DIRECTIONS FOR THIS TASK: Please transcribe the data exactly as shown, skipping the images.
** DATA EXCERPTS follows **
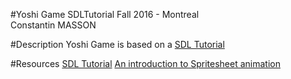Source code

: #Yoshi Game SDLTutorial
Fall 2016 - Montreal <br/>
Constantin MASSON


#Description
Yoshi Game is based on a [SDL Tutorial](http://www.sdltutorials.com/tutorials)

#Resources
[SDL Tutorial](http://www.sdltutorials.com/tutorials)
[An introduction to Spritesheet animation](https://gamedevelopment.tutsplus.com/tutorials/an-introduction-to-spritesheet-animation--gamedev-13099)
** End of DATA EXCERPTS **
ANSWER SPACE:
Source code

: #Yoshi Game SDLTutorial
Fall 2016 - Montreal <br/>
Constantin MASSON


#Description
Yoshi Game is based on a [SDL Tutorial](http://www.sdltutorials.com/tutorials)

#Resources
[SDL Tutorial](http://www.sdltutorials.com/tutorials)
[An introduction to Spritesheet animation](https://gamedevelopment.tutsplus.com/tutorials/an-introduction-to-spritesheet-animation--gamedev-13099)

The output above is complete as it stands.